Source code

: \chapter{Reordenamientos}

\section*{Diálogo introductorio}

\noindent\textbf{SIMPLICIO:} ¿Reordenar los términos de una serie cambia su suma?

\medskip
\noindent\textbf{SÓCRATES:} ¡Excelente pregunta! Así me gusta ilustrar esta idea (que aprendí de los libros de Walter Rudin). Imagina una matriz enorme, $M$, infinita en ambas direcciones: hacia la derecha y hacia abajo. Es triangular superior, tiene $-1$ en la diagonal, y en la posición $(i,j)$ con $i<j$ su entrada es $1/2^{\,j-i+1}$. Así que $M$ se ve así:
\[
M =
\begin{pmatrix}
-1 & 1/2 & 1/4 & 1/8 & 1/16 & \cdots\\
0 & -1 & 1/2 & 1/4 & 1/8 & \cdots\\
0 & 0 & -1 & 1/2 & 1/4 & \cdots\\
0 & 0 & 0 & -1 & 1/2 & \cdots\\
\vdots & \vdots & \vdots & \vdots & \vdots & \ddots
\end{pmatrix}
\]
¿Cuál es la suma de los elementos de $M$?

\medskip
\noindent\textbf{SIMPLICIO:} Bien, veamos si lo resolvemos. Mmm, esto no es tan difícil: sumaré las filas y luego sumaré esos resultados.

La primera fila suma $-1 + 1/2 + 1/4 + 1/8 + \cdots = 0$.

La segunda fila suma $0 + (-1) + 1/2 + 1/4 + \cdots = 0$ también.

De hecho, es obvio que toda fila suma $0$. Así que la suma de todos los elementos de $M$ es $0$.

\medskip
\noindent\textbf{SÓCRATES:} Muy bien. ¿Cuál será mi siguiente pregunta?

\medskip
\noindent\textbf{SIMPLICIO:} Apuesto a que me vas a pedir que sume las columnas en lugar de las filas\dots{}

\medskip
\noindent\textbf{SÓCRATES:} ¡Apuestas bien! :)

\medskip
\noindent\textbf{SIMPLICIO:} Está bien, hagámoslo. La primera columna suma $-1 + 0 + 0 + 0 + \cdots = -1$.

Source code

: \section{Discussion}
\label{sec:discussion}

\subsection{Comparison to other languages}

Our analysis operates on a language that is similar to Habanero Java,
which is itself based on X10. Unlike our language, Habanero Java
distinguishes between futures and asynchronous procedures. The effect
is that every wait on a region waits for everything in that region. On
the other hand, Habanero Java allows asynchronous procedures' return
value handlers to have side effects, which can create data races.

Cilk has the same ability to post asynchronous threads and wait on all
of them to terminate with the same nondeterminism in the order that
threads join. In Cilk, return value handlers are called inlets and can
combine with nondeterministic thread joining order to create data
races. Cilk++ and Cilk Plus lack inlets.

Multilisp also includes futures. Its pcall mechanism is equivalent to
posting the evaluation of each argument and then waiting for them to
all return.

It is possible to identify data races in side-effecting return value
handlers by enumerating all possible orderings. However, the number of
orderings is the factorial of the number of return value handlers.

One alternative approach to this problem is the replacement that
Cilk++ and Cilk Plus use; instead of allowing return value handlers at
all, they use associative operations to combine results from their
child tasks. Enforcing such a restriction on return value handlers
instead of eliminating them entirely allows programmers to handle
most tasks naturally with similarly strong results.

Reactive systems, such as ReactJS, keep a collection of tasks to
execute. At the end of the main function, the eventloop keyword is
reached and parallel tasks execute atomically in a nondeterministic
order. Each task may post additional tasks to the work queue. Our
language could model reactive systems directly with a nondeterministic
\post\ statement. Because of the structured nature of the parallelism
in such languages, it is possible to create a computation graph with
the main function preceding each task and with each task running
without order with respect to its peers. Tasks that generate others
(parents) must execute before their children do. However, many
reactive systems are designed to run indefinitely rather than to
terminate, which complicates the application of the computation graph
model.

= = = =

■ Work item: An exact copy of the lines above, from the one containing "It is possible to identify" down to the one containing "orderings is the" and including both, is the whole answer; retype it and nothing else.

■ Problem solution:
It is possible to identify data races in side-effecting return value
handlers by enumerating all possible orderings. However, the number of
orderings is the factorial of the number of return value handlers.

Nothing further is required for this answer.